Taking second spot this year was the California Institute of Technology, in the United States.
Rounding out the latest top five are two other US institutions - Stanford University and the Massachusetts Institute of Technology (MIT).
One other UK institution makes the top 10 - Imperial College London, which takes tenth place this year, compared to ninth last year.
Also making it into the top 50 are: University College London (15th), the London School of Economics and Political Science (joint 27th), Edinburgh University (30th), and King's College London (joint 36th).
Phil Baty, THE chief knowledge officer, said: "Historically the UK has punched well above its weight with regards to higher education, being home to a huge number of top-quality institutions.
"In recent years however, increasingly strong competition from Asian institutions has begun to squeeze the UK out of its traditional top spots.

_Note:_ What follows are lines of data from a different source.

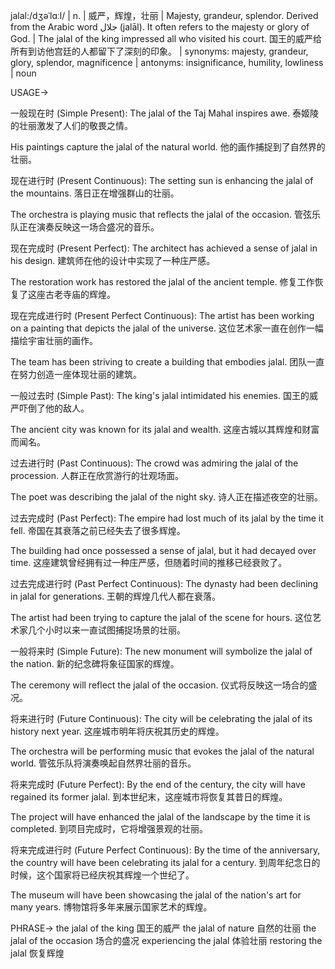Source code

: jalal:/dʒəˈlɑːl/ | n. | 威严，辉煌，壮丽 | Majesty, grandeur, splendor.  Derived from the Arabic word جلال (jalāl).  It often refers to the majesty or glory of God. | The jalal of the king impressed all who visited his court. 国王的威严给所有到访他宫廷的人都留下了深刻的印象。 | synonyms: majesty, grandeur, glory, splendor, magnificence | antonyms: insignificance, humility, lowliness | noun

USAGE->

一般现在时 (Simple Present):
The jalal of the Taj Mahal inspires awe.  泰姬陵的壮丽激发了人们的敬畏之情。

His paintings capture the jalal of the natural world. 他的画作捕捉到了自然界的壮丽。


现在进行时 (Present Continuous):
The setting sun is enhancing the jalal of the mountains. 落日正在增强群山的壮丽。

The orchestra is playing music that reflects the jalal of the occasion.  管弦乐队正在演奏反映这一场合盛况的音乐。


现在完成时 (Present Perfect):
The architect has achieved a sense of jalal in his design.  建筑师在他的设计中实现了一种庄严感。

The restoration work has restored the jalal of the ancient temple. 修复工作恢复了这座古老寺庙的辉煌。


现在完成进行时 (Present Perfect Continuous):
The artist has been working on a painting that depicts the jalal of the universe.  这位艺术家一直在创作一幅描绘宇宙壮丽的画作。

The team has been striving to create a building that embodies jalal.  团队一直在努力创造一座体现壮丽的建筑。


一般过去时 (Simple Past):
The king's jalal intimidated his enemies. 国王的威严吓倒了他的敌人。

The ancient city was known for its jalal and wealth. 这座古城以其辉煌和财富而闻名。


过去进行时 (Past Continuous):
The crowd was admiring the jalal of the procession.  人群正在欣赏游行的壮观场面。

The poet was describing the jalal of the night sky. 诗人正在描述夜空的壮丽。


过去完成时 (Past Perfect):
The empire had lost much of its jalal by the time it fell.  帝国在其衰落之前已经失去了很多辉煌。

The building had once possessed a sense of jalal, but it had decayed over time. 这座建筑曾经拥有过一种庄严感，但随着时间的推移已经衰败了。


过去完成进行时 (Past Perfect Continuous):
The dynasty had been declining in jalal for generations.  王朝的辉煌几代人都在衰落。

The artist had been trying to capture the jalal of the scene for hours.  这位艺术家几个小时以来一直试图捕捉场景的壮丽。


一般将来时 (Simple Future):
The new monument will symbolize the jalal of the nation. 新的纪念碑将象征国家的辉煌。

The ceremony will reflect the jalal of the occasion. 仪式将反映这一场合的盛况。


将来进行时 (Future Continuous):
The city will be celebrating the jalal of its history next year.  这座城市明年将庆祝其历史的辉煌。

The orchestra will be performing music that evokes the jalal of the natural world.  管弦乐队将演奏唤起自然界壮丽的音乐。


将来完成时 (Future Perfect):
By the end of the century, the city will have regained its former jalal.  到本世纪末，这座城市将恢复其昔日的辉煌。

The project will have enhanced the jalal of the landscape by the time it is completed.  到项目完成时，它将增强景观的壮丽。


将来完成进行时 (Future Perfect Continuous):
By the time of the anniversary, the country will have been celebrating its jalal for a century. 到周年纪念日的时候，这个国家将已经庆祝其辉煌一个世纪了。

The museum will have been showcasing the jalal of the nation's art for many years.  博物馆将多年来展示国家艺术的辉煌。


PHRASE->
the jalal of the king 国王的威严
the jalal of nature 自然的壮丽
the jalal of the occasion  场合的盛况
experiencing the jalal 体验壮丽
restoring the jalal 恢复辉煌
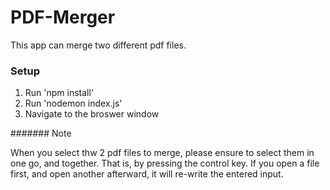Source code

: # PDF-Merger

This app can merge two different pdf files. 

### Setup 

1. Run 'npm install'
2. Run 'nodemon index.js'
3. Navigate to the broswer window

####### Note

When you select thw 2 pdf files to merge, please ensure to select them in one go, and together. That is, by pressing the control key. If you open a file first, and open another afterward, it will re-write the entered input.
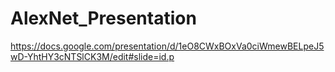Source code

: # AlexNet_Presentation
https://docs.google.com/presentation/d/1eO8CWxBOxVa0ciWmewBELpeJ5wD-YhtHY3cNTSlCK3M/edit#slide=id.p

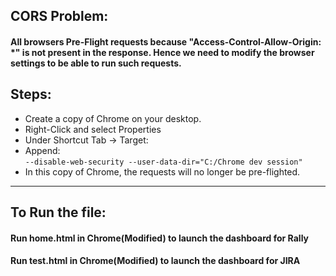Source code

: ## CORS Problem:
#### All browsers Pre-Flight requests because "Access-Control-Allow-Origin: *" is not present in the response. Hence we need to modify the browser settings to be able to run such requests.

## Steps:
* Create a copy of Chrome on your desktop.
* Right-Click and select Properties
* Under Shortcut Tab -> Target:
* Append:  
` --disable-web-security --user-data-dir="C:/Chrome dev session" `  
* In this copy of Chrome, the requests will no longer be pre-flighted.  

---

## To Run the file:

#### Run home.html in Chrome(Modified) to launch the dashboard for Rally
#### Run test.html in Chrome(Modified) to launch the dashboard for JIRA
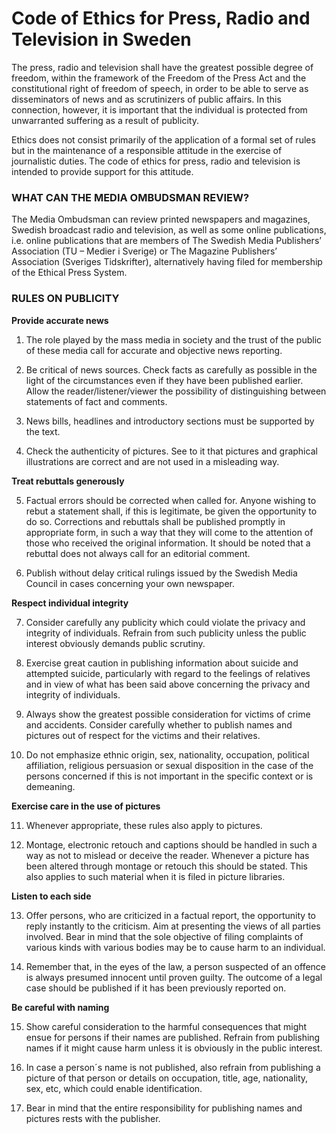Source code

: # Code of Ethics for Press, Radio and Television in Sweden

The press, radio and television shall have the greatest possible degree of freedom, within the framework of the Freedom of the Press Act and the constitutional right of freedom of speech, in order to be able to serve as disseminators of news and as scrutinizers of public affairs. In this connection, however, it is important that the individual is protected from unwarranted suffering as a result of publicity.

Ethics does not consist primarily of the application of a formal set of rules but in the maintenance of a responsible attitude in the exercise of journalistic duties. The code of ethics for press, radio and television is intended to provide support for this attitude.

### WHAT CAN THE MEDIA OMBUDSMAN REVIEW?

The Media Ombudsman can review printed newspapers and magazines, Swedish broadcast radio and television, as well as some online publications, i.e. online publications that are members of The Swedish Media Publishers’ Association (TU – Medier i Sverige) or The Magazine Publishers’ Association (Sveriges Tidskrifter), alternatively having filed for membership of the Ethical Press System. 

### RULES ON PUBLICITY

**Provide accurate news**

1. The role played by the mass media in society and the trust of the public of these media call for accurate and objective news reporting.

2. Be critical of news sources. Check facts as carefully as possible in the light of the circumstances even if they have been published earlier. Allow the reader/listener/viewer the possibility of distinguishing between statements of fact and comments.

3. News bills, headlines and introductory sections must be supported by the text.

4. Check the authenticity of pictures. See to it that pictures and graphical illustrations are correct and are not used in a misleading way.

**Treat rebuttals generously**

5. Factual errors should be corrected when called for. Anyone wishing to rebut a statement shall, if this is legitimate, be given the opportunity to do so. Corrections and rebuttals shall be published promptly in appropriate form, in such a way that they will come to the attention of those who received the original information. It should be noted that a rebuttal does not always call for an editorial comment.

6. Publish without delay critical rulings issued by the Swedish Media Council in cases concerning your own newspaper.

**Respect individual integrity**

7. Consider carefully any publicity which could violate the privacy and integrity of individuals. Refrain from such publicity unless the public interest obviously demands public scrutiny.

8. Exercise great caution in publishing information about suicide and attempted suicide, particularly with regard to the feelings of relatives and in view of what has been said above concerning the privacy and integrity of individuals.

9. Always show the greatest possible consideration for victims of crime and accidents. Consider carefully whether to publish names and pictures out of respect for the victims and their relatives.

10. Do not emphasize ethnic origin, sex, nationality, occupation, political affiliation, religious persuasion or sexual disposition in the case of the persons concerned if this is not important in the specific context or is demeaning.

**Exercise care in the use of pictures**

11. Whenever appropriate, these rules also apply to pictures.

12. Montage, electronic retouch and captions should be handled in such a way as not to mislead or deceive the reader. Whenever a picture has been altered through montage or retouch this should be stated. This also applies to such material when it is filed in picture libraries.

**Listen to each side**

13. Offer persons, who are criticized in a factual report, the opportunity to reply instantly to the criticism. Aim at presenting the views of all parties involved. Bear in mind that the sole objective of filing complaints of various kinds with various bodies may be to cause harm to an individual.

14. Remember that, in the eyes of the law, a person suspected of an offence is always presumed innocent until proven guilty. The outcome of a legal case should be published if it has been previously reported on.

**Be careful with naming**

15. Show careful consideration to the harmful consequences that might ensue for persons if their names are published. Refrain from publishing names if it might cause harm unless it is obviously in the public interest.

16. In case a person´s name is not published, also refrain from publishing a picture of that person or details on occupation, title, age, nationality, sex, etc, which could enable identification.

17. Bear in mind that the entire responsibility for publishing names and pictures rests with the publisher.
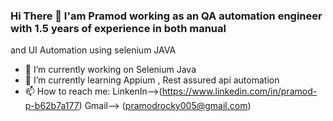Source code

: ### Hi There 👋  I'am Pramod working as an QA automation engineer with 1.5 years of experience in both manual
and UI Automation using selenium JAVA



- 🔭 I’m currently working on Selenium Java
- 🌱 I’m currently learning  Appium , Rest assured api automation
- 📫 How to reach me: LinkenIn-->(https://www.linkedin.com/in/pramod-p-b62b7a177) Gmail--> (pramodrocky005@gmail.com)
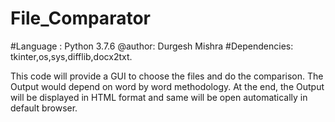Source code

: # File_Comparator
#Language : Python 3.7.6
@author: Durgesh Mishra
#Dependencies: tkinter,os,sys,difflib,docx2txt.

This code will provide a GUI to choose the files and do the comparison. The Output would depend on word by word methodology.
At the end, the Output will be displayed in HTML format and same will be open automatically in default browser.
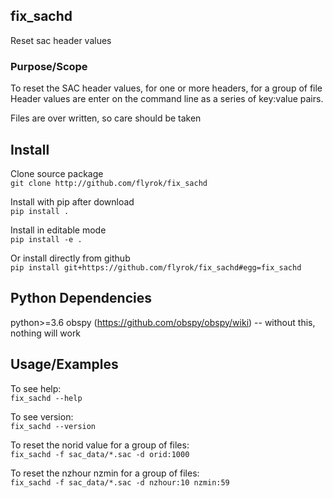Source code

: ## fix_sachd ##

Reset sac header values

### Purpose/Scope ###

To reset the SAC header values, for one or more headers, for a group of file
Header values are enter on the command line as a series of key:value pairs.

Files are over written, so care should be taken

## Install ##

Clone source package  
`git clone http://github.com/flyrok/fix_sachd`

Install with pip after download  
`pip install .`

Install in editable mode  
`pip install -e .`

Or install directly from github  
`pip install git+https://github.com/flyrok/fix_sachd#egg=fix_sachd`


## Python Dependencies ##

python>=3.6 
obspy (https://github.com/obspy/obspy/wiki)
-- without this, nothing will work

## Usage/Examples ##

To see help:  
`fix_sachd --help`    

To see version:  
`fix_sachd --version`  

To reset the norid value for a group of files:  
`fix_sachd -f sac_data/*.sac -d orid:1000`  

To reset the nzhour nzmin for a group of files:  
`fix_sachd -f sac_data/*.sac -d nzhour:10 nzmin:59`  




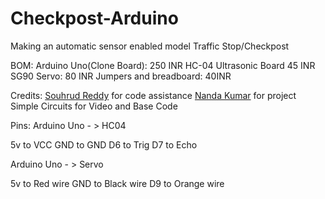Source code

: # Checkpost-Arduino
Making an automatic sensor enabled model Traffic Stop/Checkpost


BOM:
Arduino Uno(Clone Board): 250 INR
HC-04 Ultrasonic Board 45 INR
SG90 Servo: 80 INR
Jumpers and breadboard: 40INR

Credits: 
[Souhrud Reddy](https://github.com/sounddrill) for code assistance 
[Nanda Kumar](https://Nkcam20) for project
Simple Circuits for Video and Base Code

Pins:
Arduino Uno - > HC04

5v to VCC
GND to GND 
D6 to Trig
D7 to Echo

Arduino Uno - > Servo

5v to Red wire
GND to Black wire
D9 to Orange wire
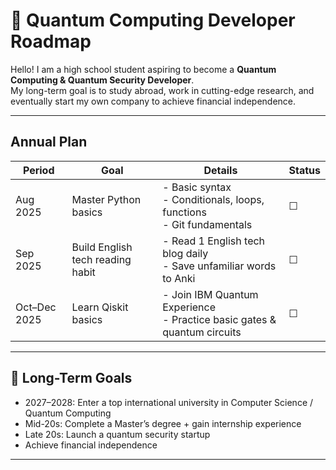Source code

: # 🚀 Quantum Computing Developer Roadmap

Hello! I am a high school student aspiring to become a **Quantum Computing & Quantum Security Developer**.  
My long-term goal is to study abroad, work in cutting-edge research, and eventually start my own company to achieve financial independence.

---

##  Annual Plan 

| Period | Goal | Details | Status |
|--------|------|---------|--------|
| Aug 2025 | Master Python basics | - Basic syntax <br> - Conditionals, loops, functions <br> - Git fundamentals | ☐ |
| Sep 2025 | Build English tech reading habit | - Read 1 English tech blog daily <br> - Save unfamiliar words to Anki | ☐ |
| Oct–Dec 2025 | Learn Qiskit basics | - Join IBM Quantum Experience <br> - Practice basic gates & quantum circuits | ☐ |


---

## 🎯 Long-Term Goals
- 2027–2028: Enter a top international university in Computer Science / Quantum Computing  
- Mid-20s: Complete a Master’s degree + gain internship experience  
- Late 20s: Launch a quantum security startup  
- Achieve financial independence

---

"Last year, the UK was displaced as the second most-represented country overall by Japan and the Asian nation further extends its lead this year.
"Meanwhile, the majority of UK universities in the top 200 have declined - although the country is still home to the best university in the world, the University of Oxford."
He continued: "British universities have long been able to attract the most talented academics and students from across the world, but there are signs that this is becoming more difficult ahead of Brexit.
"If the UK starts to withdraw from the international stage, its position in the upper echelons of the rankings will suffer."
Louise Richardson, vice-chancellor of Oxford University, said: "While UK universities face great uncertainty around Brexit and funding, these results demonstrate that we are well prepared to meet these challenges.
"Oxford's success is in large part due to our research collaborations with other excellent universities around the world and we remain determined both to deepen and to expand these partnerships, whatever Brexit brings."